Member of the Tennessee House of Representatives from the 62nd district
- In office January 9, 1973 – January 14, 2003
- Preceded by: Constituency established
- Succeeded by: Curt Cobb

Personal details
- Born: Clarence Waters Phillips, Jr. February 1, 1925 Shelbyville, Tennessee, U.S.
- Died: December 12, 2012 (aged 87) Shelbyville, Tennessee, U.S.
- Party: Democratic
- Spouse: Faith Hall ​ ​(m. 1947; died 2010)​
- Children: 2
- Education: Vanderbilt University Vanderbilt University Law School (JD)
- Occupation: Politician; lawyer;
- Website: House website

= Clarence W. Phillips =

American lawyer and politician

Clarence Waters "Pete" Phillips, Jr. (February 1, 1925 - December 12, 2012) was an American lawyer and politician.
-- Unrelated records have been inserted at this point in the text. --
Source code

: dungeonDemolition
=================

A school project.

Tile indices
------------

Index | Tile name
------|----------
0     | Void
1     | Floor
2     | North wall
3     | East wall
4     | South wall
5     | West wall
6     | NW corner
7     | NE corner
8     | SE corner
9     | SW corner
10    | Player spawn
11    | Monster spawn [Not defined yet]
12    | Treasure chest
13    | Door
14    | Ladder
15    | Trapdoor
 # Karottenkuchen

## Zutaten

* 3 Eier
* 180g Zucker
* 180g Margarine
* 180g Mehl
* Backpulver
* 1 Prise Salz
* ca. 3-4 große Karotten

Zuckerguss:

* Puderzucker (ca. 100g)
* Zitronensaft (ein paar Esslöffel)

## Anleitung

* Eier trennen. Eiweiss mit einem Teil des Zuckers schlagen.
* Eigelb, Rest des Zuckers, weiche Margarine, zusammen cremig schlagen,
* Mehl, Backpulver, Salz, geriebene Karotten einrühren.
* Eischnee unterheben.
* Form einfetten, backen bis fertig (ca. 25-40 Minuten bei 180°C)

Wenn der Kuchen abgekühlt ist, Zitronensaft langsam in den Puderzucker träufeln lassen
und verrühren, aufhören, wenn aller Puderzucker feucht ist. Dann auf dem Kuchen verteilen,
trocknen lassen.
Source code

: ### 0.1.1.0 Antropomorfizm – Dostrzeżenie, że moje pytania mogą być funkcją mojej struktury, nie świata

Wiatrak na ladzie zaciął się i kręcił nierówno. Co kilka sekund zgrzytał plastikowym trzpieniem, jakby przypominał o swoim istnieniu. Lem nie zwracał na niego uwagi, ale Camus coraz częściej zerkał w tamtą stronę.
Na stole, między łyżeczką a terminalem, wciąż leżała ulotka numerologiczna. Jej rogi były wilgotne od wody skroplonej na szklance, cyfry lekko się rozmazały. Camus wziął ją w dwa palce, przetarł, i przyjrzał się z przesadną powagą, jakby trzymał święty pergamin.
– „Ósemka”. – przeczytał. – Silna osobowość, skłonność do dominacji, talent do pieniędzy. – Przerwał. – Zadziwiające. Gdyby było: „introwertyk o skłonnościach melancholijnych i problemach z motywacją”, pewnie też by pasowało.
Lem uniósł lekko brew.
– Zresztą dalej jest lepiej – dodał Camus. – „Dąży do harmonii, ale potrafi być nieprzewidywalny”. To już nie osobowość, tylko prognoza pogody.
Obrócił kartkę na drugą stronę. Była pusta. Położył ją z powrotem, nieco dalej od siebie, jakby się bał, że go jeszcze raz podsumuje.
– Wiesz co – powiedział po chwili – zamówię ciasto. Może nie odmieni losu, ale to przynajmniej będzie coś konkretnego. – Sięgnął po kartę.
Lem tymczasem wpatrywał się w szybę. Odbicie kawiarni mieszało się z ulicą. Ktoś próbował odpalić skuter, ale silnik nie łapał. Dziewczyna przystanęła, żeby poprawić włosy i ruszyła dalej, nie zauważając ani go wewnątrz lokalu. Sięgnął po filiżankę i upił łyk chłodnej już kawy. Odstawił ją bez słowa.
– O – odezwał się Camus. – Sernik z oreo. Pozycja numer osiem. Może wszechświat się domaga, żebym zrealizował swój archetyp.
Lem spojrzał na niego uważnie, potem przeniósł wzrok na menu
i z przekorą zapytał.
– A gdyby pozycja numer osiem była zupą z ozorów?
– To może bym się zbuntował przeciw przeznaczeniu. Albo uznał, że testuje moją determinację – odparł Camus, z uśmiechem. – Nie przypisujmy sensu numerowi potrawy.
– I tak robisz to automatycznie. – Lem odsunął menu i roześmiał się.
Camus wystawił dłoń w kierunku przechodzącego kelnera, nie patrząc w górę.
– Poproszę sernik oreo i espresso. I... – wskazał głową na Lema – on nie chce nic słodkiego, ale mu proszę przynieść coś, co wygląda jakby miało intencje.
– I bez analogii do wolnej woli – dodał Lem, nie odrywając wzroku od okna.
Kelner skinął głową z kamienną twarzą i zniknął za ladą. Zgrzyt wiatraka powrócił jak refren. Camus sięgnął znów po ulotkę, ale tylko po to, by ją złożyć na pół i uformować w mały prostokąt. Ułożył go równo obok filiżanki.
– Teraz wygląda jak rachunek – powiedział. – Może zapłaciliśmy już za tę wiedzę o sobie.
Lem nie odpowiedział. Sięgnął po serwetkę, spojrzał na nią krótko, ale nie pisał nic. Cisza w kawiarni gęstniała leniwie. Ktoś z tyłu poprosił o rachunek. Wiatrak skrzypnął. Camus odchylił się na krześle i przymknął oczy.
Born in Shelbyville, Tennessee, Phillips served in the United States Army during World War II. He then received his bachelor's degree from Vanderbilt University and his law degree from Vanderbilt University Law School. Phillips practiced law in Shelbyville, Tennessee. Phillips served in the Tennessee House of Representatives from 1973 to 2003 and was a Democrat. Phillips died in Shelbyville, Tennessee. His mother, Viola Phillips, was the first woman to serve as mayor of Loveland, Ohio, beginning in 1969.